I'm trying to solve face anti-spoofing problem by using pre-trained model (e.g., VGG trained on ImageNet). Where do I need to retrieve the features ? after which layer ? More specific, is it enough to change the output of the last full connected layer from 2622 to 2 as in the face anti-spoofing problem, we have two classes (real/fake)?

actually, is it efficient to use a pre-trained VGG-face model (which trained on ImageNet) in face anti-spoofing problem? And please any tutorial or either GitHub code help me to achieve this in Python?

Answer 1

Maybe too late to answer but better late than never.

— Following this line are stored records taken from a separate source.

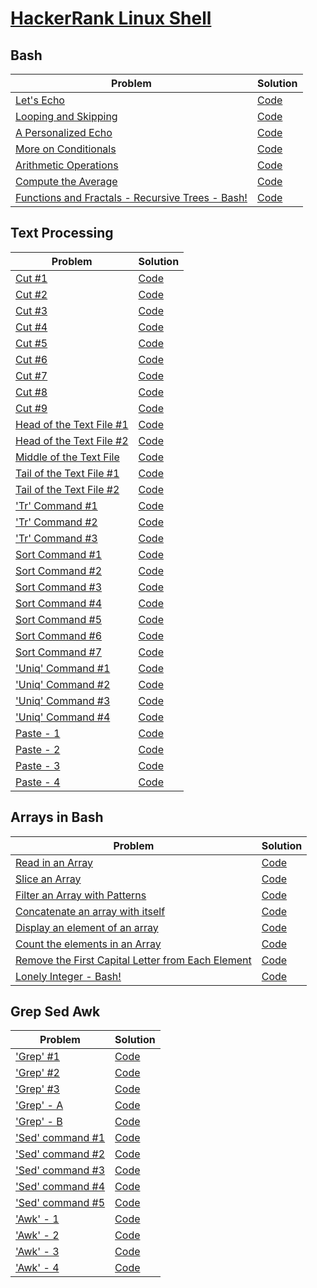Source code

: # [HackerRank Linux Shell](https://www.hackerrank.com/domains/shell)

## Bash
| Problem | Solution |
| ------- | -------- |
| [Let's Echo](https://www.hackerrank.com/challenges/bash-tutorials-lets-echo/problem) | [Code](https://github.com/RitamChakraborty/HackerRank_Linux_Shell/blob/master/Bash/Let's%20Echo/main.sh) |
| [Looping and Skipping](https://www.hackerrank.com/challenges/bash-tutorials---looping-and-skipping/problem) | [Code](https://github.com/RitamChakraborty/HackerRank_Linux_Shell/blob/master/Bash/Looping%20and%20Skipping/main.sh) |
| [A Personalized Echo](https://www.hackerrank.com/challenges/bash-tutorials---a-personalized-echo/problem) | [Code](https://github.com/RitamChakraborty/HackerRank_Linux_Shell/blob/master/Bash/A%20Personalized%20Echo/main.sh) |
| [More on Conditionals](https://www.hackerrank.com/challenges/bash-tutorials---more-on-conditionals/problem) | [Code](https://github.com/RitamChakraborty/HackerRank_Linux_Shell/blob/master/Bash/More%20on%20Conditionals/main.sh) |
| [Arithmetic Operations](https://www.hackerrank.com/challenges/bash-tutorials---arithmetic-operations/problem) | [Code](https://github.com/RitamChakraborty/HackerRank_Linux_Shell/blob/master/Bash/Arithmethic%20Operations/main.sh) |
| [Compute the Average](https://www.hackerrank.com/challenges/bash-tutorials---compute-the-average/problem) | [Code](https://github.com/RitamChakraborty/HackerRank_Linux_Shell/blob/master/Bash/Compute%20the%20Average/main.sh) |
| [Functions and Fractals - Recursive Trees - Bash!](https://www.hackerrank.com/challenges/fractal-trees-all/problem) | [Code](https://github.com/RitamChakraborty/HackerRank_Linux_Shell/blob/master/Bash/Functions%20and%20Factals%20-%20Recursive%20Trees%20-%20Bash!/main.sh) |

## Text Processing
| Problem | Solution |
| ------- | -------- |
| [Cut #1](https://www.hackerrank.com/challenges/text-processing-cut-1/problem) | [Code](https://github.com/RitamChakraborty/HackerRank_Linux_Shell/blob/master/Text%20Processing/Cut%20%231/main.sh) |
| [Cut #2](https://www.hackerrank.com/challenges/text-processing-cut-2/problem) | [Code](https://github.com/RitamChakraborty/HackerRank_Linux_Shell/blob/master/Text%20Processing/Cut%20%232/main.sh) |
| [Cut #3](https://www.hackerrank.com/challenges/text-processing-cut-3/problem) | [Code](https://github.com/RitamChakraborty/HackerRank_Linux_Shell/blob/master/Text%20Processing/Cut%20%233/main.sh) |
| [Cut #4](https://www.hackerrank.com/challenges/text-processing-cut-4/problem) | [Code](https://github.com/RitamChakraborty/HackerRank_Linux_Shell/blob/master/Text%20Processing/Cut%20%234/main.sh) |
| [Cut #5](https://www.hackerrank.com/challenges/text-processing-cut-5/problem) | [Code](https://github.com/RitamChakraborty/HackerRank_Linux_Shell/blob/master/Text%20Processing/Cut%20%235/main.sh) |
| [Cut #6](https://www.hackerrank.com/challenges/text-processing-cut-6/problem) | [Code](https://github.com/RitamChakraborty/HackerRank_Linux_Shell/blob/master/Text%20Processing/Cut%20%236/main.sh) |
| [Cut #7](https://www.hackerrank.com/challenges/text-processing-cut-7/problem) | [Code](https://github.com/RitamChakraborty/HackerRank_Linux_Shell/blob/master/Text%20Processing/Cut%20%237/main.sh) |
| [Cut #8](https://www.hackerrank.com/challenges/text-processing-cut-8/problem) | [Code](https://github.com/RitamChakraborty/HackerRank_Linux_Shell/blob/master/Text%20Processing/Cut%20%238/main.sh) |
| [Cut #9](https://www.hackerrank.com/challenges/text-processing-cut-9/problem) | [Code](https://github.com/RitamChakraborty/HackerRank_Linux_Shell/blob/master/Text%20Processing/Cut%20%239/main.sh) |
| [Head of the Text File #1](https://www.hackerrank.com/challenges/text-processing-head-1/problem) | [Code](https://github.com/RitamChakraborty/HackerRank_Linux_Shell/blob/master/Text%20Processing/Head%20of%20the%20Text%20File%20%231/main.sh) |
| [Head of the Text File #2](https://www.hackerrank.com/challenges/text-processing-head-2/problem) | [Code](https://github.com/RitamChakraborty/HackerRank_Linux_Shell/blob/master/Text%20Processing/Head%20of%20the%20Text%20File%20%232/main.sh) |
| [Middle of the Text File](https://www.hackerrank.com/challenges/text-processing-in-linux---the-middle-of-a-text-file/problem?) | [Code](https://github.com/RitamChakraborty/HackerRank_Linux_Shell/blob/master/Text%20Processing/Middle%20of%20the%20Text%20File/main.sh) |
| [Tail of the Text File #1](https://www.hackerrank.com/challenges/text-processing-tail-1/problem) | [Code](https://github.com/RitamChakraborty/HackerRank_Linux_Shell/blob/master/Text%20Processing/Tail%20of%20the%20Text%20File%20%231/main.sh) |
| [Tail of the Text File #2](https://www.hackerrank.com/challenges/text-processing-tail-2/problem) | [Code](https://github.com/RitamChakraborty/HackerRank_Linux_Shell/blob/master/Text%20Processing/Tail%20of%20the%20Text%20File%20%232/main.sh) |
| ['Tr' Command #1](https://www.hackerrank.com/challenges/text-processing-tr-1/problem) | [Code](https://github.com/RitamChakraborty/HackerRank_Linux_Shell/blob/master/Text%20Processing/'Tr'%20Command%20%231/main.sh) |
| ['Tr' Command #2](https://www.hackerrank.com/challenges/text-processing-tr-2/problem) | [Code](https://github.com/RitamChakraborty/HackerRank_Linux_Shell/blob/master/Text%20Processing/'Tr'%20Command%20%232/main.sh) |
| ['Tr' Command #3](https://www.hackerrank.com/challenges/text-processing-tr-3/problem) | [Code](https://github.com/RitamChakraborty/HackerRank_Linux_Shell/blob/master/Text%20Processing/'Tr'%20Command%20%233/main.sh) |
| [Sort Command #1](https://www.hackerrank.com/challenges/text-processing-sort-1/problem) | [Code](https://github.com/RitamChakraborty/HackerRank_Linux_Shell/blob/master/Text%20Processing/Sort%20Command%20%231/main.sh) |
| [Sort Command #2](https://www.hackerrank.com/challenges/text-processing-sort-2/problem) | [Code](https://github.com/RitamChakraborty/HackerRank_Linux_Shell/blob/master/Text%20Processing/Sort%20Command%20%232/main.sh) |
| [Sort Command #3](https://www.hackerrank.com/challenges/text-processing-sort-3/problem) | [Code](https://github.com/RitamChakraborty/HackerRank_Linux_Shell/blob/master/Text%20Processing/Sort%20Command%20%233/main.sh) |
| [Sort Command #4](https://www.hackerrank.com/challenges/text-processing-sort-4/problem) | [Code](https://github.com/RitamChakraborty/HackerRank_Linux_Shell/blob/master/Text%20Processing/Sort%20Command%20%234/main.sh) |
| [Sort Command #5](https://www.hackerrank.com/challenges/text-processing-sort-5/problem) | [Code](https://github.com/RitamChakraborty/HackerRank_Linux_Shell/blob/master/Text%20Processing/Sort%20Command%20%235/main.sh) |
| [Sort Command #6](https://www.hackerrank.com/challenges/text-processing-sort-6/problem) | [Code](https://github.com/RitamChakraborty/HackerRank_Linux_Shell/blob/master/Text%20Processing/Sort%20Command%20%236/main.sh) |
| [Sort Command #7](https://www.hackerrank.com/challenges/text-processing-sort-7/problem) | [Code](https://github.com/RitamChakraborty/HackerRank_Linux_Shell/blob/master/Text%20Processing/Sort%20Command%20%237/main.sh) |
| ['Uniq' Command #1](https://www.hackerrank.com/challenges/text-processing-in-linux-the-uniq-command-1/problem) | [Code](https://github.com/RitamChakraborty/HackerRank_Linux_Shell/blob/master/Text%20Processing/'Uniq'%20Command%20%231/main.sh) |
| ['Uniq' Command #2](https://www.hackerrank.com/challenges/text-processing-in-linux-the-uniq-command-2/problem) | [Code](https://github.com/RitamChakraborty/HackerRank_Linux_Shell/blob/master/Text%20Processing/'Uniq'%20Command%20%232/main.sh) |
| ['Uniq' Command #3](https://www.hackerrank.com/challenges/text-processing-in-linux-the-uniq-command-3/problem) | [Code](https://github.com/RitamChakraborty/HackerRank_Linux_Shell/blob/master/Text%20Processing/'Uniq'%20Command%20%233/main.sh) |
| ['Uniq' Command #4](https://www.hackerrank.com/challenges/text-processing-in-linux-the-uniq-command-4/problem) | [Code](https://github.com/RitamChakraborty/HackerRank_Linux_Shell/blob/master/Text%20Processing/'Uniq'%20Command%20%234/main.sh) |
| [Paste - 1](https://www.hackerrank.com/challenges/paste-1/problem) | [Code](https://github.com/RitamChakraborty/HackerRank_Linux_Shell/blob/master/Text%20Processing/Paste%20-%201/main.sh) |
| [Paste - 2](https://www.hackerrank.com/challenges/paste-2/problem) | [Code](https://github.com/RitamChakraborty/HackerRank_Linux_Shell/blob/master/Text%20Processing/Paste%20-%202/main.sh) |
| [Paste - 3](https://www.hackerrank.com/challenges/paste-3/problem) | [Code](https://github.com/RitamChakraborty/HackerRank_Linux_Shell/blob/master/Text%20Processing/Paste%20-%203/main.sh) |
| [Paste - 4](https://www.hackerrank.com/challenges/paste-4/problem) | [Code](https://github.com/RitamChakraborty/HackerRank_Linux_Shell/blob/master/Text%20Processing/Paste%20-%204/main.sh) |

## Arrays in Bash
| Problem | Solution |
| ------- | -------- |
| [Read in an Array](https://www.hackerrank.com/challenges/bash-tutorials-read-in-an-array/problem) | [Code](https://github.com/RitamChakraborty/HackerRank_Linux_Shell/blob/master/Arrays%20in%20Bash/Read%20in%20an%20Array/main.sh) |
| [Slice an Array](https://www.hackerrank.com/challenges/bash-tutorials-read-in-an-array/problem) | [Code](https://github.com/RitamChakraborty/HackerRank_Linux_Shell/blob/master/Arrays%20in%20Bash/Slice%20an%20Array/main.sh) |
| [Filter an Array with Patterns](https://www.hackerrank.com/challenges/bash-tutorials-filter-an-array-with-patterns/problem) | [Code](https://github.com/RitamChakraborty/HackerRank_Linux_Shell/blob/master/Arrays%20in%20Bash/Filter%20an%20Array%20with%20Patterns/main.sh) |
| [Concatenate an array with itself](https://www.hackerrank.com/challenges/bash-tutorials-concatenate-an-array-with-itself/problem) | [Code](https://github.com/RitamChakraborty/HackerRank_Linux_Shell/blob/master/Arrays%20in%20Bash/Concatenate%20an%20array%20with%20itself/main.sh) |
| [Display an element of an array](https://www.hackerrank.com/challenges/bash-tutorials-display-the-third-element-of-an-array/problem) | [Code](https://github.com/RitamChakraborty/HackerRank_Linux_Shell/blob/master/Arrays%20in%20Bash/Display%20an%20element%20of%20an%20array/main.sh) |
| [Count the elements in an Array](https://www.hackerrank.com/challenges/bash-tutorials-count-the-number-of-elements-in-an-array/problem) | [Code](https://github.com/RitamChakraborty/HackerRank_Linux_Shell/blob/master/Arrays%20in%20Bash/Count%20the%20number%20of%20elements%20in%20an%20Array/main.sh) |
| [Remove the First Capital Letter from Each Element](https://www.hackerrank.com/challenges/bash-tutorials-remove-the-first-capital-letter-from-each-array-element/problem) | [Code](https://github.com/RitamChakraborty/HackerRank_Linux_Shell/blob/master/Arrays%20in%20Bash/Remove%20the%20First%20Capital%20Letter%20from%20Each%20Element/main.sh) |
| [Lonely Integer - Bash!](https://www.hackerrank.com/challenges/lonely-integer-2/problem) | [Code](https://github.com/RitamChakraborty/HackerRank_Linux_Shell/blob/master/Arrays%20in%20Bash/Lonely%20Integer%20-%20Bash!/main.sh) |

## Grep Sed Awk
| Problem | Solution |
| ------- | -------- |
| ['Grep' #1](https://www.hackerrank.com/challenges/text-processing-in-linux-the-grep-command-1/problem) | [Code](https://github.com/RitamChakraborty/HackerRank_Linux_Shell/blob/master/Grep%20Set%20Awk/'Grep'%20%231/main.sh) |
| ['Grep' #2](https://www.hackerrank.com/challenges/text-processing-in-linux-the-grep-command-2/problem) | [Code](https://github.com/RitamChakraborty/HackerRank_Linux_Shell/blob/master/Grep%20Set%20Awk/'Grep'%20%232/main.sh) |
| ['Grep' #3](https://www.hackerrank.com/challenges/text-processing-in-linux-the-grep-command-3/problem) | [Code](https://github.com/RitamChakraborty/HackerRank_Linux_Shell/blob/master/Grep%20Set%20Awk/'Grep'%20%233/main.sh) |
| ['Grep' - A](https://www.hackerrank.com/challenges/text-processing-in-linux-the-grep-command-4/problem) | [Code](https://github.com/RitamChakraborty/HackerRank_Linux_Shell/blob/master/Grep%20Set%20Awk/'Grep'%20-%20A/main.sh) |
| ['Grep' - B](https://www.hackerrank.com/challenges/text-processing-in-linux-the-grep-command-5/problem) | [Code](https://github.com/RitamChakraborty/HackerRank_Linux_Shell/blob/master/Grep%20Set%20Awk/'Grep'%20-%20B/main.sh) |
| ['Sed' command #1](https://www.hackerrank.com/challenges/text-processing-in-linux-the-sed-command-1/problem) | [Code](https://github.com/RitamChakraborty/HackerRank_Linux_Shell/blob/master/Grep%20Set%20Awk/'Sed'%20command%20%231/main.sh) |
| ['Sed' command #2](https://www.hackerrank.com/challenges/text-processing-in-linux-the-sed-command-2/problem) | [Code](https://github.com/RitamChakraborty/HackerRank_Linux_Shell/blob/master/Grep%20Set%20Awk/'Sed'%20command%20%232/main.sh) |
| ['Sed' command #3](https://www.hackerrank.com/challenges/text-processing-in-linux-the-sed-command-3/problem) | [Code](https://github.com/RitamChakraborty/HackerRank_Linux_Shell/blob/master/Grep%20Set%20Awk/'Sed'%20command%20%233/main.sh) |
| ['Sed' command #4](https://www.hackerrank.com/challenges/sed-command-4/problem) | [Code](https://github.com/RitamChakraborty/HackerRank_Linux_Shell/blob/master/Grep%20Set%20Awk/'Sed'%20command%20%234/main.sh) |
| ['Sed' command #5](https://www.hackerrank.com/challenges/sed-command-5/problem) | [Code](https://github.com/RitamChakraborty/HackerRank_Linux_Shell/blob/master/Grep%20Set%20Awk/'Sed'%20command%20%235/main.sh) |
| ['Awk' - 1](https://www.hackerrank.com/challenges/awk-1/problem) | [Code](https://github.com/RitamChakraborty/HackerRank_Linux_Shell/blob/master/Grep%20Set%20Awk/'Awk'%20-%201/main.sh) |
| ['Awk' - 2](https://www.hackerrank.com/challenges/awk-2/problem) | [Code](https://github.com/RitamChakraborty/HackerRank_Linux_Shell/blob/master/Grep%20Set%20Awk/'Awk'%20-%202/main.sh) |
| ['Awk' - 3](https://www.hackerrank.com/challenges/awk-3/problem) | [Code](https://github.com/RitamChakraborty/HackerRank_Linux_Shell/blob/master/Grep%20Set%20Awk/'Awk'%20-%203/main.sh) |
| ['Awk' - 4](https://www.hackerrank.com/challenges/awk-4/problem) | [Code](https://github.com/RitamChakraborty/HackerRank_Linux_Shell/blob/master/Grep%20Set%20Awk/'Awk'%20-%204/main.sh) |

It depends on your dataset if you have too few or too many samples. Generally, a pre-trained model is suggested when you have a limited amount of data and/or want to avoid overfitting while extracting most of the features of your samples for higher accuracy. If you are using Keras try to go with VGG16:

conv_net = VGG16(weights="imagenet", 
                 include_top=False,
                 input_shape=(150, 150, 3)) # Change the shape accordingly

It gives you such a layers stack:

Layer (type)                 Output Shape              Param #   
=================================================================
input_1 (InputLayer)         (None, 150, 150, 3)       0         
_________________________________________________________________
block1_conv1 (Conv2D)        (None, 150, 150, 64)      1792      
_________________________________________________________________
block1_conv2 (Conv2D)        (None, 150, 150, 64)      36928     
_________________________________________________________________
block1_pool (MaxPooling2D)   (None, 75, 75, 64)        0         
_________________________________________________________________
block2_conv1 (Conv2D)        (None, 75, 75, 128)       73856     
_________________________________________________________________
block2_conv2 (Conv2D)        (None, 75, 75, 128)       147584    
_________________________________________________________________
block2_pool (MaxPooling2D)   (None, 37, 37, 128)       0         
_________________________________________________________________
block3_conv1 (Conv2D)        (None, 37, 37, 256)       295168    
_________________________________________________________________
block3_conv2 (Conv2D)        (None, 37, 37, 256)       590080    
_________________________________________________________________
block3_conv3 (Conv2D)        (None, 37, 37, 256)       590080    
_________________________________________________________________
block3_pool (MaxPooling2D)   (None, 18, 18, 256)       0         
_________________________________________________________________
block4_conv1 (Conv2D)        (None, 18, 18, 512)       1180160   
_________________________________________________________________
block4_conv2 (Conv2D)        (None, 18, 18, 512)       2359808   
_________________________________________________________________
block4_conv3 (Conv2D)        (None, 18, 18, 512)       2359808   
_________________________________________________________________
block4_pool (MaxPooling2D)   (None, 9, 9, 512)         0         
_________________________________________________________________
block5_conv1 (Conv2D)        (None, 9, 9, 512)         2359808   
_________________________________________________________________
block5_conv2 (Conv2D)        (None, 9, 9, 512)         2359808   
_________________________________________________________________
block5_conv3 (Conv2D)        (None, 9, 9, 512)         2359808   
_________________________________________________________________
block5_pool (MaxPooling2D)   (None, 4, 4, 512)         0         
=================================================================
Total params: 14,714,688
Trainable params: 14,714,688
Non-trainable params: 0

To use this model you have two choices, one is to extract the features using only this model and save them on disk, and in the next step create your Densely connected layers and feed the output of the previous step to the model. This approach is much faster than the next one I'm going to explain but the only drawback is you can't use data augmentation. This is how you can extract the features using the predict method of conv_net:

features_batch = conv_base.predict(inputs_batch)
# Save the features in a tensor and feed them to the Dense Layer after all has been extracted

The second choice is to attach your Densely connected model at top of the VGG model, Freez the conv_net layers and feed your data normally to the network, this way you can use data augmentation but only use it when you have access to a powerful GPU or Cloud. Here is a code of how to freeze and connect your Dense layer on top of VGG:

#codes adopted from "Deep Learning with Python" book
from keras import models
from keras import layers
conv_base.trainable = False
model = models.Sequential()
model.add(conv_base)
model.add(layers.Flatten())
model.add(layers.Dense(256, activation='relu'))
model.add(layers.Dense(1, activation='sigmoid'))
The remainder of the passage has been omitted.